## Task goal
Print out every line of the material exactly. Include no pictures.

## Record excerpts

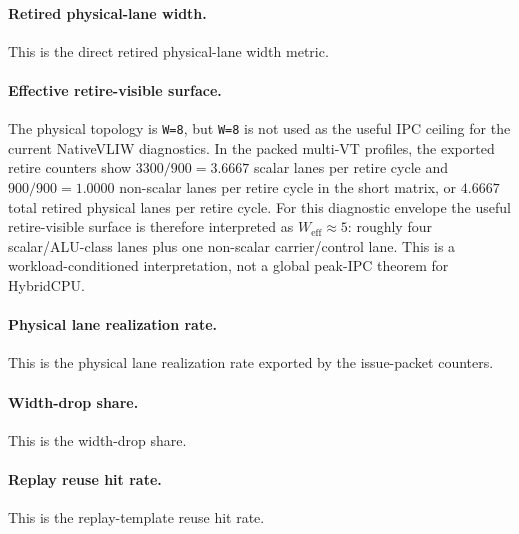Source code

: \documentclass[twocolumn]{article}
\begin{document}
\paragraph{Retired physical-lane width.}

This is the direct retired physical-lane width metric.

\paragraph{Effective retire-visible surface.}
The physical topology is \texttt{W=8}, but \texttt{W=8} is not used as the useful IPC ceiling for the current NativeVLIW diagnostics. In the packed multi-VT profiles, the exported retire counters show \(3300/900=3.6667\) scalar lanes per retire cycle and \(900/900=1.0000\) non-scalar lanes per retire cycle in the short matrix, or \(4.6667\) total retired physical lanes per retire cycle. For this diagnostic envelope the useful retire-visible surface is therefore interpreted as \(W_{\mathrm{eff}}\approx5\): roughly four scalar/ALU-class lanes plus one non-scalar carrier/control lane. This is a workload-conditioned interpretation, not a global peak-IPC theorem for HybridCPU.

\paragraph{Physical lane realization rate.}

This is the physical lane realization rate exported by the issue-packet counters.

\paragraph{Width-drop share.}

This is the width-drop share.

\paragraph{Replay reuse hit rate.}

This is the replay-template reuse hit rate.
\end{document}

## Result
Source code

: \documentclass[twocolumn]{article}
\begin{document}
\paragraph{Retired physical-lane width.}

This is the direct retired physical-lane width metric.

\paragraph{Effective retire-visible surface.}
The physical topology is \texttt{W=8}, but \texttt{W=8} is not used as the useful IPC ceiling for the current NativeVLIW diagnostics. In the packed multi-VT profiles, the exported retire counters show \(3300/900=3.6667\) scalar lanes per retire cycle and \(900/900=1.0000\) non-scalar lanes per retire cycle in the short matrix, or \(4.6667\) total retired physical lanes per retire cycle. For this diagnostic envelope the useful retire-visible surface is therefore interpreted as \(W_{\mathrm{eff}}\approx5\): roughly four scalar/ALU-class lanes plus one non-scalar carrier/control lane. This is a workload-conditioned interpretation, not a global peak-IPC theorem for HybridCPU.

\paragraph{Physical lane realization rate.}

This is the physical lane realization rate exported by the issue-packet counters.

\paragraph{Width-drop share.}

This is the width-drop share.

\paragraph{Replay reuse hit rate.}

This is the replay-template reuse hit rate.
\end{document}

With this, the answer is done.